Bug #33954 QB saves only in defacto standard UTF-8
Submitted: 21 Jan 2008 10:09 Modified: 16 Feb 2009 12:42
Reporter: Jim Michaels Email Updates:
Status: Not a Bug Impact on me:
None 
Category:MySQL Query Browser Severity:S3 (Non-critical)
Version:1.2.12 OS:Windows (XP Pro SP2)
Assigned to: Mike Lischke CPU Architecture:Any

[21 Jan 2008 10:09] Jim Michaels
Description:
The character U+233B4 (a Chinese character meaning 'stump of tree') is prepended to a previously ASCII document.  

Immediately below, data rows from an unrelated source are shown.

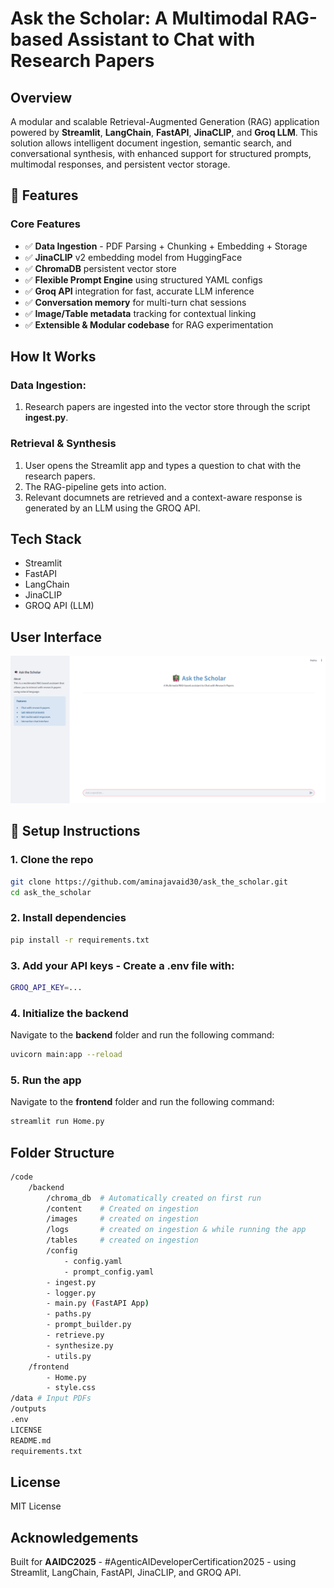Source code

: # Ask the Scholar: A Multimodal RAG-based Assistant to Chat with Research Papers

## Overview
A modular and scalable Retrieval-Augmented Generation (RAG) application powered by **Streamlit**, **LangChain**, **FastAPI**, **JinaCLIP**, and **Groq LLM**. This solution allows intelligent document ingestion, semantic search, and conversational synthesis, with enhanced support for structured prompts, multimodal responses, and persistent vector storage.

## 🚀 Features
### Core Features
- ✅ **Data Ingestion** - PDF Parsing + Chunking + Embedding + Storage
- ✅ **JinaCLIP** v2 embedding model from HuggingFace
- ✅ **ChromaDB** persistent vector store
- ✅ **Flexible Prompt Engine** using structured YAML configs
- ✅ **Groq API** integration for fast, accurate LLM inference
- ✅ **Conversation memory** for multi-turn chat sessions
- ✅ **Image/Table metadata** tracking for contextual linking
- ✅ **Extensible & Modular codebase** for RAG experimentation

## How It Works
### **Data Ingestion**:
1. Research papers are ingested into the vector store through the script **ingest.py**.

### **Retrieval & Synthesis**
1. User opens the Streamlit app and types a question to chat with the research papers.
2. The RAG-pipeline gets into action.
3. Relevant documnets are retrieved and a context-aware response is generated by an LLM using the GROQ API. 

## Tech Stack
- Streamlit
- FastAPI
- LangChain
- JinaCLIP
- GROQ API (LLM)

## User Interface
<img src="images/askthescholar.png">

## 🔧 Setup Instructions
### 1. Clone the repo
```sh
git clone https://github.com/aminajavaid30/ask_the_scholar.git
cd ask_the_scholar
```

### 2. Install dependencies
```sh
pip install -r requirements.txt
```

### 3. **Add your API keys** - Create a .env file with:
```sh
GROQ_API_KEY=...
```

### 4. Initialize the backend
Navigate to the **backend** folder and run the following command:
```sh
uvicorn main:app --reload
```

### 5. Run the app
Navigate to the **frontend** folder and run the following command:
```sh
streamlit run Home.py
```

## Folder Structure
```sh
/code
    /backend
        /chroma_db  # Automatically created on first run
        /content    # Created on ingestion
        /images     # created on ingestion
        /logs       # created on ingestion & while running the app
        /tables     # created on ingestion     
        /config
            - config.yaml
            - prompt_config.yaml
        - ingest.py
        - logger.py
        - main.py (FastAPI App)
        - paths.py
        - prompt_builder.py
        - retrieve.py
        - synthesize.py
        - utils.py
    /frontend
        - Home.py
        - style.css
/data # Input PDFs
/outputs
.env
LICENSE
README.md
requirements.txt
```

## License
MIT License

## Acknowledgements
Built for **AAIDC2025** - #AgenticAIDeveloperCertification2025 - using Streamlit, LangChain, FastAPI, JinaCLIP, and GROQ API.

QB ignores this character and it does not appear in the script editor.

How to repeat:
use a programmer's editor or dreamweaver to create an SQL file.  
open it as a script in QB. 
make a change. 
save it. by default, it will save as UTF-8.
open the document in the programmer's editor using or in dreamweaver (which will notify you of another app changing the document).
notice the 3 garbage characters at the top. 0xEF, 0xBB, 0xBF

I have not seen a UTF-8-encoded web document that contains these characters in it at the top.

Suggested fix:
add more formats for saving.
PHPmyAdmin may or may not appreciate UTF-8 scripts with this at the top.
according to RFC3629, "Character numbers from U+0000 to U+007F (US-ASCII repertoire) correspond to octets 00 to 7F (7 bit US-ASCII values).  A direct
 consequence is that a plain ASCII string is also a valid UTF-8
 string."
Nowhere in the document do I see it stating (did I read it correctly?) that the document should start with this chinese character.  for some reason, it has become a microsoft defacto standard.
[21 Jan 2008 10:20] Jim Michaels
UTF-8 standard is at http://tools.ietf.org/html/rfc3629
[21 Jan 2008 16:12] Valeriy Kravchuk
Thank you for a bug report. Verified just as described.
[22 Jan 2008 7:55] Jim Michaels
note that windows' notepad.exe in UTF-8 mode also inserts this chinese character at the top of the file when it saves.
[16 Feb 2009 12:42] Mike Lischke
This is not a bug. The characters you see are called BOM (byte order mark). Originally they were used for UTF-16/32 to note in which order bytes are stored (big endian, little endian) however they are established now also for UTF-8 as kind of a type indicator, even though the BOM is not strictly needed there.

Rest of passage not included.